=== THE DATA ===

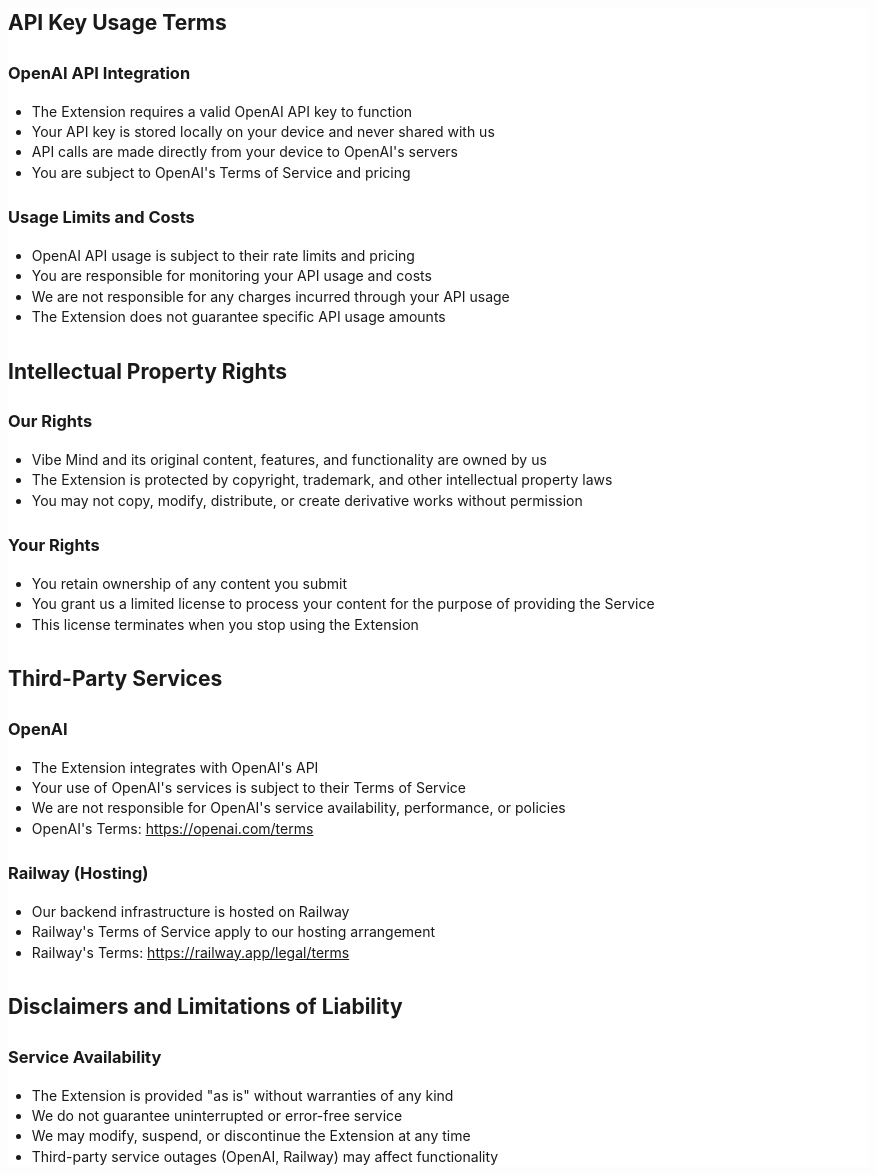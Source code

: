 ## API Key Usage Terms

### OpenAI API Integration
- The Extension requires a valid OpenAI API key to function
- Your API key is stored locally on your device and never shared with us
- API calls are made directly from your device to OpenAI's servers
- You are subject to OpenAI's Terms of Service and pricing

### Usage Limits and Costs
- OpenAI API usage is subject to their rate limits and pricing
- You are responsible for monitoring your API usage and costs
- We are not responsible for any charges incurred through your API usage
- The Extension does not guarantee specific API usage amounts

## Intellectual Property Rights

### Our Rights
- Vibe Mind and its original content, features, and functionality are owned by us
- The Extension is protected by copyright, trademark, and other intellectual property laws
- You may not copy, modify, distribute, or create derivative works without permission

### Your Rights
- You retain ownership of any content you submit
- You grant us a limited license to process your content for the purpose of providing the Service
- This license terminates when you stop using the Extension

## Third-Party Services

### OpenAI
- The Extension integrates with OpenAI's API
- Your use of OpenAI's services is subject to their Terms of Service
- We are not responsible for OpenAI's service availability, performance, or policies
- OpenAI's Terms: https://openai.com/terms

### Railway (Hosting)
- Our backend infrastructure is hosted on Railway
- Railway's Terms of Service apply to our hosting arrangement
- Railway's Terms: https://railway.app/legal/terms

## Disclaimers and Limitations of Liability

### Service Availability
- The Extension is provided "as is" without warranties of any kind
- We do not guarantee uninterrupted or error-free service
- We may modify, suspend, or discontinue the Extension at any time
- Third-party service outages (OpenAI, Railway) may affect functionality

=== YOUR OBJECTIVE ===
Please reproduce, word for word, every line from the line with "### Railway (Hosting)" to the final line above, including both ends.

=== RESPONSE ===
### Railway (Hosting)
- Our backend infrastructure is hosted on Railway
- Railway's Terms of Service apply to our hosting arrangement
- Railway's Terms: https://railway.app/legal/terms

## Disclaimers and Limitations of Liability

### Service Availability
- The Extension is provided "as is" without warranties of any kind
- We do not guarantee uninterrupted or error-free service
- We may modify, suspend, or discontinue the Extension at any time
- Third-party service outages (OpenAI, Railway) may affect functionality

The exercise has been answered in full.